Task to complete: Answer with one figure only, the number of lines below in which "cycle" occurs.

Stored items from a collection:
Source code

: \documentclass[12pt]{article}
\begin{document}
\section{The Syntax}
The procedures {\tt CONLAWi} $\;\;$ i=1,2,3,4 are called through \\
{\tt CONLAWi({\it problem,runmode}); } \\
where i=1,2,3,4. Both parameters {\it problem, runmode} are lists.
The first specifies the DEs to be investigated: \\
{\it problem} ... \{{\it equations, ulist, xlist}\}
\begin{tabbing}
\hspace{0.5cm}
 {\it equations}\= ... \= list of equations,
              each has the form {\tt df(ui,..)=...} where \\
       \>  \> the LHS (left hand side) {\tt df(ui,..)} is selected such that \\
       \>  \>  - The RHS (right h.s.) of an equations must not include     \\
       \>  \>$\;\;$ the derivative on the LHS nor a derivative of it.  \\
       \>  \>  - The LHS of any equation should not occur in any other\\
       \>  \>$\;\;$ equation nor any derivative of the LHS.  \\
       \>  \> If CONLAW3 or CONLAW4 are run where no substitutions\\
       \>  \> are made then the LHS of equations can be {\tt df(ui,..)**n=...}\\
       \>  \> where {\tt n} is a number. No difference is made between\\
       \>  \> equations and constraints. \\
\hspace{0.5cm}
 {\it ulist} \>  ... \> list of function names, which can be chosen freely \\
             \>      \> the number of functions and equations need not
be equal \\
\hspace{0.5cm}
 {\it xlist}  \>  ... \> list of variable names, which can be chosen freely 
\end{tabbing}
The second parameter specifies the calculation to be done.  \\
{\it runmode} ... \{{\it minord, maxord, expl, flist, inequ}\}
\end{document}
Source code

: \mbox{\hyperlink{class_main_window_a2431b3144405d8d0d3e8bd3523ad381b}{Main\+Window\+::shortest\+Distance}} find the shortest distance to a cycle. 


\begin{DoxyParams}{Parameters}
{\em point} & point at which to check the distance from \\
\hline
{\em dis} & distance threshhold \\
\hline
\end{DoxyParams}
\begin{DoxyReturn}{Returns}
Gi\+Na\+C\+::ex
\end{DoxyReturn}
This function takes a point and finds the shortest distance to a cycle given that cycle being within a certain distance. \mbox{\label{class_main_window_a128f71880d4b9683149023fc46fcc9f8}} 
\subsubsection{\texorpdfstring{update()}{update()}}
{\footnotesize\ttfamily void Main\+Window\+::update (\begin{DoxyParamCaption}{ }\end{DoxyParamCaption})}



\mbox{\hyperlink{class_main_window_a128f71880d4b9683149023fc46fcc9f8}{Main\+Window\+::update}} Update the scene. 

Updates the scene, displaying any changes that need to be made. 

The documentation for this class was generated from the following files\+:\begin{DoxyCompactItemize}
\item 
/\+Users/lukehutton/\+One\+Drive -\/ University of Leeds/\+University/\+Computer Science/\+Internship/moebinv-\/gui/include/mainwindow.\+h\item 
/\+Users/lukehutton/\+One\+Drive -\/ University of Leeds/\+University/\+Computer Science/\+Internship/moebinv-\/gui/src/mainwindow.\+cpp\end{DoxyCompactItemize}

Task output: 2